• [Aim of the exercise]: A bare count is the expected answer, namely the number of lines in the records that have the word "only".

(Dataset excerpts Opens)

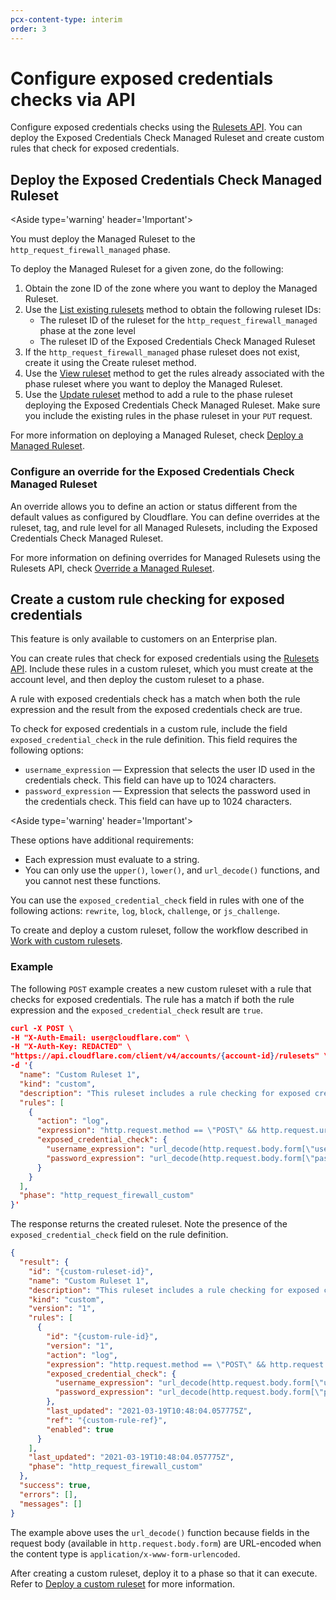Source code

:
 ```yaml
---
pcx-content-type: interim
order: 3
---
```


# Configure exposed credentials checks via API

Configure exposed credentials checks using the [Rulesets API](https://developers.cloudflare.com/ruleset-engine/rulesets-api). You can deploy the Exposed Credentials Check Managed Ruleset and create custom rules that check for exposed credentials.

## Deploy the Exposed Credentials Check Managed Ruleset

<Aside type='warning' header='Important'>

You must deploy the Managed Ruleset to the `http_request_firewall_managed` phase.

</Aside>

To deploy the Managed Ruleset for a given zone, do the following:

1. Obtain the zone ID of the zone where you want to deploy the Managed Ruleset.
1. Use the [List existing rulesets](https://developers.cloudflare.com/ruleset-engine/rulesets-api/view#list-existing-rulesets) method to obtain the following ruleset IDs:
   - The ruleset ID of the ruleset for the `http_request_firewall_managed` phase at the zone level
   - The ruleset ID of the Exposed Credentials Check Managed Ruleset
1. If the `http_request_firewall_managed` phase ruleset does not exist, create it using the Create ruleset method.
1. Use the [View ruleset](https://developers.cloudflare.com/ruleset-engine/rulesets-api/view#view-a-specific-ruleset) method to get the rules already associated with the phase ruleset where you want to deploy the Managed Ruleset.
1. Use the [Update ruleset](https://developers.cloudflare.com/ruleset-engine/rulesets-api/update) method to add a rule to the phase ruleset deploying the Exposed Credentials Check Managed Ruleset. Make sure you include the existing rules in the phase ruleset in your `PUT` request.

For more information on deploying a Managed Ruleset, check [Deploy a Managed Ruleset](https://developers.cloudflare.com/ruleset-engine/managed-rulesets/deploy-managed-ruleset).

### Configure an override for the Exposed Credentials Check Managed Ruleset

An override allows you to define an action or status different from the default values as configured by Cloudflare. You can define overrides at the ruleset, tag, and rule level for all Managed Rulesets, including the Exposed Credentials Check Managed Ruleset.

For more information on defining overrides for Managed Rulesets using the Rulesets API, check [Override a Managed Ruleset](https://developers.cloudflare.com/ruleset-engine/managed-rulesets/override-managed-ruleset).

## Create a custom rule checking for exposed credentials

<Aside type="note">

This feature is only available to customers on an Enterprise plan.

</Aside>

You can create rules that check for exposed credentials using the [Rulesets API](https://developers.cloudflare.com/ruleset-engine/rulesets-api). Include these rules in a custom ruleset, which you must create at the account level, and then deploy the custom ruleset to a phase.

A rule with exposed credentials check has a match when both the rule expression and the result from the exposed credentials check are true.

To check for exposed credentials in a custom rule, include the field `exposed_credential_check` in the rule definition. This field requires the following options:

- `username_expression` — Expression that selects the user ID used in the credentials check. This field can have up to 1024 characters.
- `password_expression` — Expression that selects the password used in the credentials check. This field can have up to 1024 characters.

<Aside type='warning' header='Important'>

These options have additional requirements:

- Each expression must evaluate to a string.
- You can only use the `upper()`, `lower()`, and `url_decode()` functions, and you cannot nest these functions.

</Aside>

You can use the `exposed_credential_check` field in rules with one of the following actions: `rewrite`, `log`, `block`, `challenge`, or `js_challenge`.

To create and deploy a custom ruleset, follow the workflow described in [Work with custom rulesets](https://developers.cloudflare.com/ruleset-engine/custom-rulesets).

### Example

The following `POST` example creates a new custom ruleset with a rule that checks for exposed credentials. The rule has a match if both the rule expression and the `exposed_credential_check` result are `true`.

```json
curl -X POST \
-H "X-Auth-Email: user@cloudflare.com" \
-H "X-Auth-Key: REDACTED" \
"https://api.cloudflare.com/client/v4/accounts/{account-id}/rulesets" \
-d '{
  "name": "Custom Ruleset 1",
  "kind": "custom",
  "description": "This ruleset includes a rule checking for exposed credentials.",
  "rules": [
    {
      "action": "log",
      "expression": "http.request.method == \"POST\" && http.request.uri == \"/login.php\"",
      "exposed_credential_check": {
        "username_expression": "url_decode(http.request.body.form[\"username\"][0])",
        "password_expression": "url_decode(http.request.body.form[\"password\"][0])"
      }
    }
  ],
  "phase": "http_request_firewall_custom"
}'
```

The response returns the created ruleset. Note the presence of the `exposed_credential_check` field on the rule definition.

```json
{
  "result": {
    "id": "{custom-ruleset-id}",
    "name": "Custom Ruleset 1",
    "description": "This ruleset includes a rule checking for exposed credentials.",
    "kind": "custom",
    "version": "1",
    "rules": [
      {
        "id": "{custom-rule-id}",
        "version": "1",
        "action": "log",
        "expression": "http.request.method == \"POST\" && http.request.uri == \"/login.php\"",
        "exposed_credential_check": {
          "username_expression": "url_decode(http.request.body.form[\"username\"][0])",
          "password_expression": "url_decode(http.request.body.form[\"password\"][0])"
        },
        "last_updated": "2021-03-19T10:48:04.057775Z",
        "ref": "{custom-rule-ref}",
        "enabled": true
      }
    ],
    "last_updated": "2021-03-19T10:48:04.057775Z",
    "phase": "http_request_firewall_custom"
  },
  "success": true,
  "errors": [],
  "messages": []
}
```

The example above uses the `url_decode()` function because fields in the request body (available in `http.request.body.form`) are URL-encoded when the content type is `application/x-www-form-urlencoded`.

After creating a custom ruleset, deploy it to a phase so that it can execute. Refer to [Deploy a custom ruleset](https://developers.cloudflare.com/ruleset-engine/custom-rulesets/deploy-custom-ruleset) for more information.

(Dataset excerpts Closes)

• [Answer box]: 2